Which would you prefer for your 'Bug Out Bag'? 

The AR-15 has a longer range, and you are more likely to find compatible ammo for it during a SHTF scenario.

The AK-47 costs less than half the price of an AR-15, has more stopping power, and is much more reliable in adverse conditions....

Or a nice 12 Gauge Pump Shotgun, simple, reliable, and inexpensive....


----------



## Cletis (Oct 10, 2011)

I own two 12-gauges. Good for birds and close range shooting. 

I'd go with the AR-15 for long range shooting.

I don't like Soviet weaponry so the AK is out. :no


----------



## AussiePea (Mar 27, 2007)

Shotty, would be so gratifying on a watermelon or something lol.


----------



## NatureFellow (Jun 14, 2011)

ak 47
dont want any dust clogging up my barrel
this is completely metophoric, of course.


----------



## Cletis (Oct 10, 2011)

NatureFellow said:


> ak 47
> dont want any dust clogging up my barrel
> this is completely metophoric, of course.


Of course...


----------



## Witan (Jun 13, 2009)

I'll take all three  But if I had no idea who/what I was up against, then I'd take the AK.


----------



## successful (Mar 21, 2009)

Fully Automatic AR-15 With A 100 round Drub Clip & a shell catcher bag on it>>>>>>
Always wanted one, Hopefully i'll be buying one next year.

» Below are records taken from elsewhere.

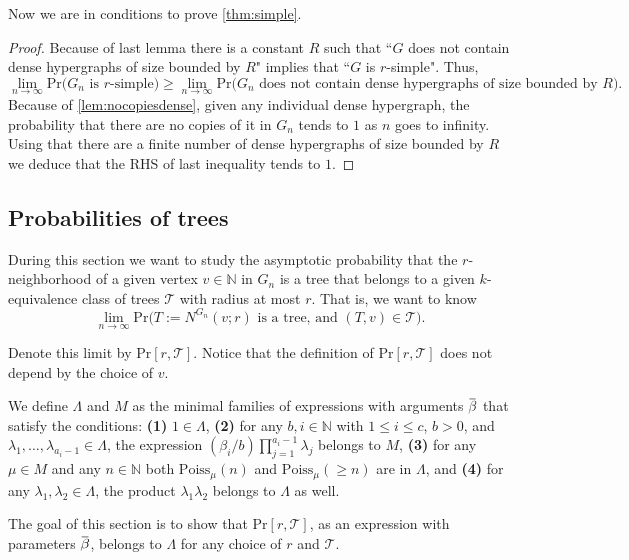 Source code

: \documentclass[12pt,notitlepage,a4paper]{article}
\theoremstyle{definition}
\newcommand{\N}{\mathbb{N}}
\newcommand{\Ln}{\lim\limits_{n\to \infty}}
\newcommand{\overbar}[1]{\mkern 1.5mu\overline{\mkern-1.5mu#1\mkern-1.5mu}\mkern 1.5mu}
\begin{document}
Now we are in conditions to prove \cref{thm:simple}.

\begin{proof}
	Because of last lemma there is a constant $R$ such that 
	``$G$ does not contain dense hypergraphs of size bounded by $R$" implies
	that ``$G$ is $r$-simple". Thus,
	\[ \Ln \mathrm{Pr}\big( G_n \text{ is } r \text{-simple}  \big)
	\geq \Ln \mathrm{Pr} \big( G_n \text{ does not contain dense 
	hypergraphs of size bounded by } R\big).\] 
	Because of	\cref{lem:nocopiesdense}, given any individual dense hypergraph,
	the probability that there are no copies
	of it in $G_n$ tends to $1$ as $n$ goes to infinity. Using that
	there are a finite number of dense hypergraphs of size bounded by
	$R$ we deduce that the RHS of last inequality tends to $1$. 
\end{proof}

\subsection{Probabilities of trees}

During this section we want to study
the asymptotic probability that the 
$r$-neighborhood of a given vertex $v\in \N$
in $G_n$ 
is a tree that belongs to a given $k$-equivalence
class of trees $\mathcal{T}$ with radius at most
$r$. That is, we want to know
\[\Ln \mathrm{Pr}\big( 
T:=N^{G_n}(v;r) \text{ is a tree, and } (T,v)\in \mathcal{T} \big). 
\]

Denote this limit by $\mathrm{Pr}[r,\mathcal{T}]$. Notice that the 
definition of  $\mathrm{Pr}[r,\mathcal{T}]$ does not depend by the
choice of $v$.\par

We define $\Lambda$ and $M$ as the minimal families
of expressions with arguments $\overbar{\beta}$ that satisfy
 the conditions: \textbf{(1)} $1\in \Lambda$, \textbf{(2)} 
for any $b,i\in \N$ with $1\leq i \leq c$,
$b > 0$, and $\lambda_1,\dots, \lambda_{a_i-1}\in \Lambda$,
the expression $(\beta_i/b) \prod_{j=1}^{a_i-1}\lambda_j$
belongs to $M$,  \textbf{(3)}
for any $\mu\in M$ and any $n\in \N$ both
$\mathrm{Poiss}_{\mu}(n)$ and $\mathrm{Poiss}_\mu(\geq n)$ are in $\Lambda$, 
and  \textbf{(4)} for any $\lambda_1,\lambda_2 \in \Lambda$, the
product $\lambda_1\lambda_2$ belongs to $\Lambda$ as well.
\par
The goal of this section is to show 
that $\mathrm{Pr}[r,\mathcal{T}]$,
as an expression with parameters
$\overbar{\beta}$, belongs to $\Lambda$ for any choice of 
$r$ and $\mathcal{T}$. \par
\end{document}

I'll probably have to go into the middle of nowhere to shoot it since it's an illegal fully auto, but if i ever need big protection or get into an Altercation ... someone getting fed 100 bullets, & im gone the next 10 seconds....no shells, evidence or finger prints left behind :yes


----------



## Witan (Jun 13, 2009)

successful said:


> Fully Automatic AR-15....if i ever need big protection or get into an Altercation ... someone getting fed 100 bullets, & im gone the next 10 seconds....no shells, evidence or finger prints left behind :yes


:b


----------